What is your contribution to the book about, Astrid?
Astrid: Of course, Darlene’s and my contribution is about women’s museums – who they are, why they are important, their pedagogical strategies and their role in society. We explain what feminist adult education means and show the need for women’s museums, bring examples of different institutions around the world. We describe adult education in these museums and their other activities and of course I go into more detail about the example of the Merano Women’s Museum in Italy and also about the role of IAWM as a network that strengthens cooperation but also the visibility of women’s museums.
What other contribution would you particularly recommend to us?
Astrid: Apart from ours? 😉 Joking aside. The museum of “Women in One World” in Fürth has probably put up the most widely travelled touring exhibition of a women’s museum on the topic of headscarf cultures. One of the curators of this exhibition, Gaby Franger, who now runs the museum and also sits on the board of IAWM, together with Darlene Clover, has vividly portrayed this exhibition from its creation to its content to its echo. For me, it is an example of what kind of exhibitions women’s museums can put forward to contribute to feminist adult education.
Gaby: The broad spectrum of feminist museum approaches can also be seen at the “Women’s Active Museum on War and Peace” (WAM) in Tokyo, also a member of IAWM. The museum aims to achieve justice for the sex slaves of the Japanese military during World War II, the so-called comfort women, through exhibitions and educational work.

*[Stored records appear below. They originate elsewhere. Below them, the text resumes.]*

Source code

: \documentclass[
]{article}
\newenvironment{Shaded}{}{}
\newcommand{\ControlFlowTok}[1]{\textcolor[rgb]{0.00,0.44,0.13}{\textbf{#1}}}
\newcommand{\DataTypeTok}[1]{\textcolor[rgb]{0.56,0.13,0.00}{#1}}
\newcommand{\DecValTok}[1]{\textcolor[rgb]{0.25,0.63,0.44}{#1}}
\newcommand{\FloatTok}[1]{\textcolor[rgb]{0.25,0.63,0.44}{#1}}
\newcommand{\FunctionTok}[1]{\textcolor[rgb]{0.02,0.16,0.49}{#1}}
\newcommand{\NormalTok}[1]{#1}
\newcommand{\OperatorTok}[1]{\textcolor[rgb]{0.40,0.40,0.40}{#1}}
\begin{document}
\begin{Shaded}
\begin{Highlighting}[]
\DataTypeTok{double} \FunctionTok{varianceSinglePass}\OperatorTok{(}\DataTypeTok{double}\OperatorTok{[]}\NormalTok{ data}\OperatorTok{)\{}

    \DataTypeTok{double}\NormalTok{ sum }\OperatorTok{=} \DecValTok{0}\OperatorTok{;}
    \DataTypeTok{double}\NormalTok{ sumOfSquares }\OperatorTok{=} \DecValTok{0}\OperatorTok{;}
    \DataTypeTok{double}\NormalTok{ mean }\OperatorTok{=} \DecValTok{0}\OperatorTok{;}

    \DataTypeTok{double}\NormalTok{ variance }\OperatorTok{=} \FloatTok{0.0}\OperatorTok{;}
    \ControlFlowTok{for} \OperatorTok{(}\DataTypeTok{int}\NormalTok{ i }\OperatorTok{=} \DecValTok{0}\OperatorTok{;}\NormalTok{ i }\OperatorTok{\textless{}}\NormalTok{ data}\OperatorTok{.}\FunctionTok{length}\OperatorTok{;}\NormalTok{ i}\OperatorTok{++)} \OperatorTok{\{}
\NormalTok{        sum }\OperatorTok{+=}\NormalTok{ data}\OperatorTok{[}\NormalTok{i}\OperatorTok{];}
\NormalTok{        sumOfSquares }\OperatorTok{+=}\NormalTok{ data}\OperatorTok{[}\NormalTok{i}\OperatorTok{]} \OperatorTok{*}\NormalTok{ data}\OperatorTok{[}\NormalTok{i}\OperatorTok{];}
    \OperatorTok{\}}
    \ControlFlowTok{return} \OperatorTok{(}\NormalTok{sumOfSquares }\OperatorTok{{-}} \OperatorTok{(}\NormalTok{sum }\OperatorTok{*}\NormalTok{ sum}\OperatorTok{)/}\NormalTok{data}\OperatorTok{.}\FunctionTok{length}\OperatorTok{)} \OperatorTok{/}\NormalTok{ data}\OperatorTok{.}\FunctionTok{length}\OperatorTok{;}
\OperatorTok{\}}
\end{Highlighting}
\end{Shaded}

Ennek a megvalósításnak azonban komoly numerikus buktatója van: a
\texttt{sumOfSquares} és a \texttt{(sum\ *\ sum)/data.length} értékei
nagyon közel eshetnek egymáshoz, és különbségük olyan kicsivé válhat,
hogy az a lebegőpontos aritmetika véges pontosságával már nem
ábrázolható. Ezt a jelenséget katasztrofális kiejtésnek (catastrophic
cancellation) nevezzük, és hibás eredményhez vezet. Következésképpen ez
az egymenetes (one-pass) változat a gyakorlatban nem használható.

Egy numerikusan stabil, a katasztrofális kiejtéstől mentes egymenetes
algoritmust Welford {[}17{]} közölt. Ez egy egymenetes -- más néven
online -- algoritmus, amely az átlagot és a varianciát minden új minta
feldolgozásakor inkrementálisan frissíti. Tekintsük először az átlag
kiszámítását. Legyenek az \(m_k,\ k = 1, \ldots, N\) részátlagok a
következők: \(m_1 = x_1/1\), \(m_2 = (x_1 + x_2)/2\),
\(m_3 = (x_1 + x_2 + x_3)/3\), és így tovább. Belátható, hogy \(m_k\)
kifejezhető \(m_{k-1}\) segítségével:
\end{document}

As Sachiyo Tsukamato and Sara C. Motta show in their contribution, that the aim here is to counter the dominant social version of memory culture. The museum reflects critically the history of the war and the treatment of the female victims of the military machine of the time, as well as the current complicity of the Japanese government and deniers of these crimes. WAM creates a place where survivors and members of the society of perpetrators can meet. It is a place of active confrontation not only with unwelcome historical memories, but also of social and political debate for gender justice and peace.